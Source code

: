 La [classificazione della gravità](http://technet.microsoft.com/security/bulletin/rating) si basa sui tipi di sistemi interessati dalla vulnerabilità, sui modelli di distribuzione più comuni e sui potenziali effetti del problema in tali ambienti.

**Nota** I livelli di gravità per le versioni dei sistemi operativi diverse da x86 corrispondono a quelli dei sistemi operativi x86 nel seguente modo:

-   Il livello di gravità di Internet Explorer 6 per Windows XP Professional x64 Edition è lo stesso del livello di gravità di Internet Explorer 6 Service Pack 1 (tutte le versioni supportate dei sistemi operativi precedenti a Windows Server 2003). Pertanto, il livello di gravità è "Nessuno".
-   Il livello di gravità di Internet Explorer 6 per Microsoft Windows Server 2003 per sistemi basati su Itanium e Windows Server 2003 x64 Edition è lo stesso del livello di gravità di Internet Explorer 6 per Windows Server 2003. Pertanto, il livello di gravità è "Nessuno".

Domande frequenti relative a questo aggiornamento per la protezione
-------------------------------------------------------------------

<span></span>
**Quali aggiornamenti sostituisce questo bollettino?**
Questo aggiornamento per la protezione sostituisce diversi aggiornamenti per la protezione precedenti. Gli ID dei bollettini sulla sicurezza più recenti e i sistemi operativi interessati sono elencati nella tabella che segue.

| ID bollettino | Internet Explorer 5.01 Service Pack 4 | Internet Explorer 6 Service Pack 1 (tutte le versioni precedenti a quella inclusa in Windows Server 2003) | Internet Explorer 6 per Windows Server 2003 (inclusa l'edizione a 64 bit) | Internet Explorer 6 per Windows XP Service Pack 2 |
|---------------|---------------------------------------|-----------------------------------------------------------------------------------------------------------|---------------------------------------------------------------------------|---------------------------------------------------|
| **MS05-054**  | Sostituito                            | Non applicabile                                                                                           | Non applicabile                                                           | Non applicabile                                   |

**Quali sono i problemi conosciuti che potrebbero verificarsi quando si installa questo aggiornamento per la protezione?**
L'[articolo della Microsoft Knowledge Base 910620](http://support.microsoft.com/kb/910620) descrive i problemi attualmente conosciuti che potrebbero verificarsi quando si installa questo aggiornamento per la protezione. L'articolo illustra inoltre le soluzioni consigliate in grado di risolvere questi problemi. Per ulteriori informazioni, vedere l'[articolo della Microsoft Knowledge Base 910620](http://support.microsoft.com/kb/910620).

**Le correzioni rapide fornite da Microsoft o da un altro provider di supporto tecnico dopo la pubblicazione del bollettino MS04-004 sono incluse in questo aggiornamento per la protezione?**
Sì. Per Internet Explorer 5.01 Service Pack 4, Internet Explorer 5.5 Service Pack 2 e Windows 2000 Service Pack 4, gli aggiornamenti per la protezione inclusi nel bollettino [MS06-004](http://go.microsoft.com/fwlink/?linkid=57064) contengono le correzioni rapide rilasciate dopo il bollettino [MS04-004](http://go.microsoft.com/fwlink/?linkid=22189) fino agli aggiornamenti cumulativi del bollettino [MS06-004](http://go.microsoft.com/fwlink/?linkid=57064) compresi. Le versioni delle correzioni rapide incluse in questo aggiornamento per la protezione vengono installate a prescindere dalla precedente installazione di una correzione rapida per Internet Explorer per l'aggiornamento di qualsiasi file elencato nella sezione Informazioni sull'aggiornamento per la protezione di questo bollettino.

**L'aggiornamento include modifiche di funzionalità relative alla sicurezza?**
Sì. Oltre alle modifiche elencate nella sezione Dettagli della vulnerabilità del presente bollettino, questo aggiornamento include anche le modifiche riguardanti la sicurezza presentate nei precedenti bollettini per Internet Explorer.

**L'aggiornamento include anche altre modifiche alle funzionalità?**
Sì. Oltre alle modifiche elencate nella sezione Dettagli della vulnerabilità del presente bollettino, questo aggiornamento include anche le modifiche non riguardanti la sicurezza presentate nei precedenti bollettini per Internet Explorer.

****************

### Exercise prompt
Write out exactly the lines from the start of the material through the line with "Windows XP Professional". No other output is expected.

### Solution for this problem
Source code

: La [classificazione della gravità](http://technet.microsoft.com/security/bulletin/rating) si basa sui tipi di sistemi interessati dalla vulnerabilità, sui modelli di distribuzione più comuni e sui potenziali effetti del problema in tali ambienti.

**Nota** I livelli di gravità per le versioni dei sistemi operativi diverse da x86 corrispondono a quelli dei sistemi operativi x86 nel seguente modo:

-   Il livello di gravità di Internet Explorer 6 per Windows XP Professional x64 Edition è lo stesso del livello di gravità di Internet Explorer 6 Service Pack 1 (tutte le versioni supportate dei sistemi operativi precedenti a Windows Server 2003). Pertanto, il livello di gravità è "Nessuno".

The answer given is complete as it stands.